WHAT THIS TASK INVOLVES
Gather all lines in the records below that include the word "Road".

Excerpts from a dataset

------------------------------------------------

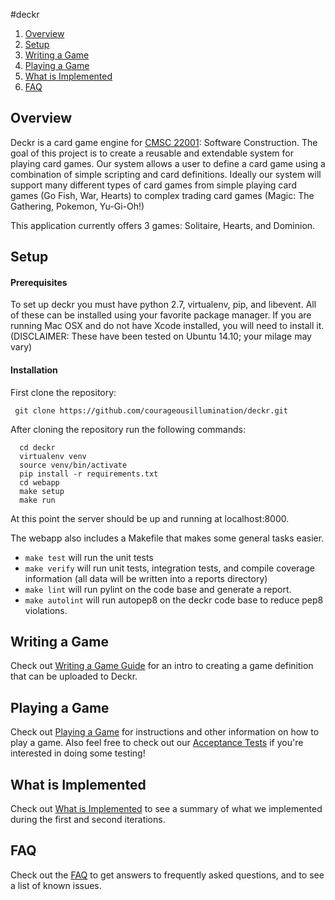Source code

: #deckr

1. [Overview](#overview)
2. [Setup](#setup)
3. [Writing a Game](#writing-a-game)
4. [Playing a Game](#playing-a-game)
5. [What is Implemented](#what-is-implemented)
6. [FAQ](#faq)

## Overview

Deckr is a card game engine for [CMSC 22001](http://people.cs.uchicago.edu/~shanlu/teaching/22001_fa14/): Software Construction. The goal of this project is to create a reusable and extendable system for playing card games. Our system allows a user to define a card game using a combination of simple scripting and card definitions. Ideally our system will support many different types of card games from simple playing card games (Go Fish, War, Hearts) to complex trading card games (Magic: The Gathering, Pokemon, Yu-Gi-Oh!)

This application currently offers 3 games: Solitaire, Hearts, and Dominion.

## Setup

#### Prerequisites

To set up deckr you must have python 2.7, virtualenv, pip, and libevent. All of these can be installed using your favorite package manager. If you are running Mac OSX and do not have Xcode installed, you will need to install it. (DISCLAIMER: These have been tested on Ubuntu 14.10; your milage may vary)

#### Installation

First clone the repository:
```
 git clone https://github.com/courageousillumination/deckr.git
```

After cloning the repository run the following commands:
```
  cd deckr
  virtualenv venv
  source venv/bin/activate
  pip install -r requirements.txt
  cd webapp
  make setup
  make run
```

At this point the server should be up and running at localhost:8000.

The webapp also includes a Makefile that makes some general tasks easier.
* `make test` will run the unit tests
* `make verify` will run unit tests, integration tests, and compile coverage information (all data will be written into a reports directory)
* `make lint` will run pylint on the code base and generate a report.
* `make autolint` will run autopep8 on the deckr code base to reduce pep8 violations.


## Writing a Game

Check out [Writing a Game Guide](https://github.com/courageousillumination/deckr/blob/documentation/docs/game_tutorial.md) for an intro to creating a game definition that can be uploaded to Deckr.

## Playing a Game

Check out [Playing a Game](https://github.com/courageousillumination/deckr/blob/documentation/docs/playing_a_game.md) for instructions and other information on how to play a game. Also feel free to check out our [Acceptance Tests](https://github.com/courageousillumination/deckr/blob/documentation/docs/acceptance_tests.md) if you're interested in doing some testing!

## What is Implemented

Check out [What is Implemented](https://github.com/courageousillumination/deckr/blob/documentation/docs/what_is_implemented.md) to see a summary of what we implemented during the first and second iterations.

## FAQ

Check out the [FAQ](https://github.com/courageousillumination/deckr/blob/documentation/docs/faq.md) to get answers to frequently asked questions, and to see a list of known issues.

------------------------------------------------

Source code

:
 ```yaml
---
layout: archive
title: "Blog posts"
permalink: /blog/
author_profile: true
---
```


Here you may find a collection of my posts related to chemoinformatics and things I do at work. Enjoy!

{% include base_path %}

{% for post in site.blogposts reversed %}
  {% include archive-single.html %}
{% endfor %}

------------------------------------------------

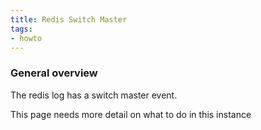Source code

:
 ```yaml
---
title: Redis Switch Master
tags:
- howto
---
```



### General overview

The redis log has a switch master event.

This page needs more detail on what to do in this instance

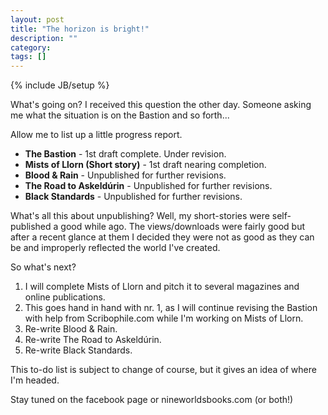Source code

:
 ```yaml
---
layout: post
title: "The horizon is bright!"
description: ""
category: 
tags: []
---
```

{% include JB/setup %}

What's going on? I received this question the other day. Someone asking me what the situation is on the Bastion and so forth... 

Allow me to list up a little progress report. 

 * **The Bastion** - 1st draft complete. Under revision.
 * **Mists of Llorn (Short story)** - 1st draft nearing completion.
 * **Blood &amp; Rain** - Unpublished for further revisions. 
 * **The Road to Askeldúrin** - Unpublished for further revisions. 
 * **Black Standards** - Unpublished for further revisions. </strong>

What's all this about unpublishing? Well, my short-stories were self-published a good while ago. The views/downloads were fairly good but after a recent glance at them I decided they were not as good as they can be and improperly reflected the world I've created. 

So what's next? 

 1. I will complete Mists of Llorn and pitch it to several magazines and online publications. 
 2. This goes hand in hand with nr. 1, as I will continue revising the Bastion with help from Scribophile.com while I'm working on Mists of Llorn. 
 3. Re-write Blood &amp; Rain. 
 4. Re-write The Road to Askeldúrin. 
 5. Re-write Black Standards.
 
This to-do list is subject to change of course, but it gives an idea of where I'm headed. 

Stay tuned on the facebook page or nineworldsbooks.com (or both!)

------------------------------------------------

OUTPUT OF THE EXERCISE
 * **The Road to Askeldúrin** - Unpublished for further revisions. 
 4. Re-write The Road to Askeldúrin. 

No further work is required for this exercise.